This week is a special week in our family as my granddaughter turns three. Plans are being made. All the grandparents will be there. Her aunt and uncle are coming up from Alabama. Friends and family will be coming together to celebrate in "Minnie Mouse" fashion (my granddaughter's favorite right now). What could possibly go wrong?
Whether it is bad weather such as rain or excessive heat, or whatever food is being served, I am quite sure that presents will prevail and our granddaughter will be happy no matter the weather or the food, just bring on the cake and presents!
Have you ever tried to put together a birthday party? Whether it is a surprise or not, the "best laid plans" as they say, may not come to fruition in reality.

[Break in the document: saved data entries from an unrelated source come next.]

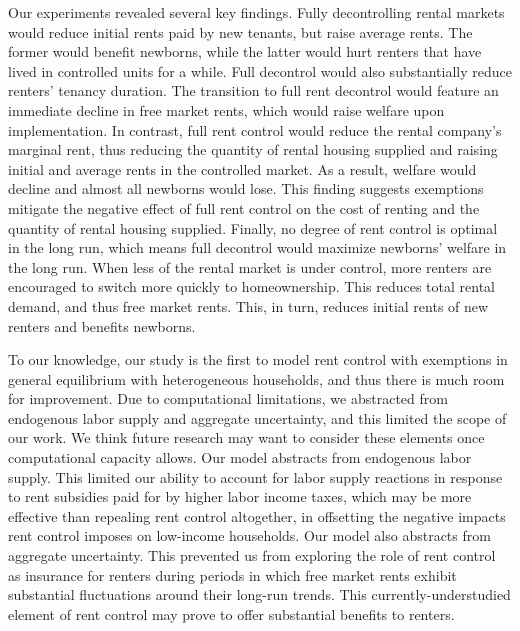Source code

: \documentclass[parskip=full]{article}
\begin{document}
Our experiments revealed several key findings. Fully decontrolling rental markets would reduce initial rents paid by new tenants, but raise average rents. The former would benefit newborns, while the latter would hurt renters that have lived in controlled units for a while. Full decontrol would also substantially reduce renters' tenancy duration. The transition to full rent decontrol would feature an immediate decline in free market rents, which would raise welfare upon implementation. In contrast, full rent control would reduce the rental company's marginal rent, thus reducing the quantity of rental housing supplied and raising initial and average rents in the controlled market. As a result, welfare would decline and almost all newborns would lose. This finding suggests exemptions mitigate the negative effect of full rent control on the cost of renting and the quantity of rental housing supplied. Finally, no degree of rent control is optimal in the long run, which means full decontrol would maximize newborns' welfare in the long run. When less of the rental market is under control, more renters are encouraged to switch more quickly to homeownership. This reduces total rental demand, and thus free market rents. This, in turn, reduces initial rents of new renters and benefits newborns.

To our knowledge, our study is the first to model rent control with exemptions in general equilibrium with heterogeneous households, and thus there is much room for improvement. Due to computational limitations, we abstracted from endogenous labor supply and aggregate uncertainty, and this limited the scope of our work. We think future research may want to consider these elements once computational capacity allows. Our model abstracts from endogenous labor supply. This limited our ability to account for labor supply reactions in response to rent subsidies paid for by higher labor income taxes, which may be more effective than repealing rent control altogether, in offsetting the negative impacts rent control imposes on low-income households. Our model also abstracts from aggregate uncertainty. This prevented us from exploring the role of rent control as insurance for renters during periods in which free market rents exhibit substantial fluctuations around their long-run trends. This currently-understudied element of rent control may prove to offer substantial benefits to renters.



  
\end{document}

Case in point: Here are some "horror stories" of birthday plans gone bad.
A family decided to throw their 8-year-old daughter a surprise party, only to see her burst into tears when everyone yelled "Surprise." She sniffed that surprise parties "made her heart hurt."
One party hired a clown to entertain a bunch of 5-year-olds, only to discover that half the kids screamed in terror when they saw him. The parents had to ask the clown to leave. We get it: clowns can be creepy.
At one of these fun outings, one of the kids showed up with a stomach bug and began puking in the middle of the ball pit, on the cake and even on the gifts. As a bonus, everybody left with the party favor of their very own stomach bug to take home.
And don't ever, ever try to keep up with celebrities birthday parties for their kids. When Suri Cruise, daughter of Tom Cruise and Katie Holmes, had her second birthday, the couple spent $100,000 on her party. The party was catered by Wolfgang Puck, and the cake alone was $5,000!
As crazy as Suri's party was or the bad luck the other parents had, I can offer you a birthday party that may be the ultimate "bad birthday party." In Mark's gospel (chapter 6) we read the story of John the Baptizer who had been attacking the way Herod Antipas had been not only ruling, but also his lack of moral character. Antipas had an affair with his niece, Herodias. He divorced his first wife, and then married her.
Herodias saw John the Baptist as a pain in her aspirations and wanted him dead and out of the way. King Antipas, on the other hand, feared and protected John because he was a holy man and he liked his preaching even if he didn't quite get it.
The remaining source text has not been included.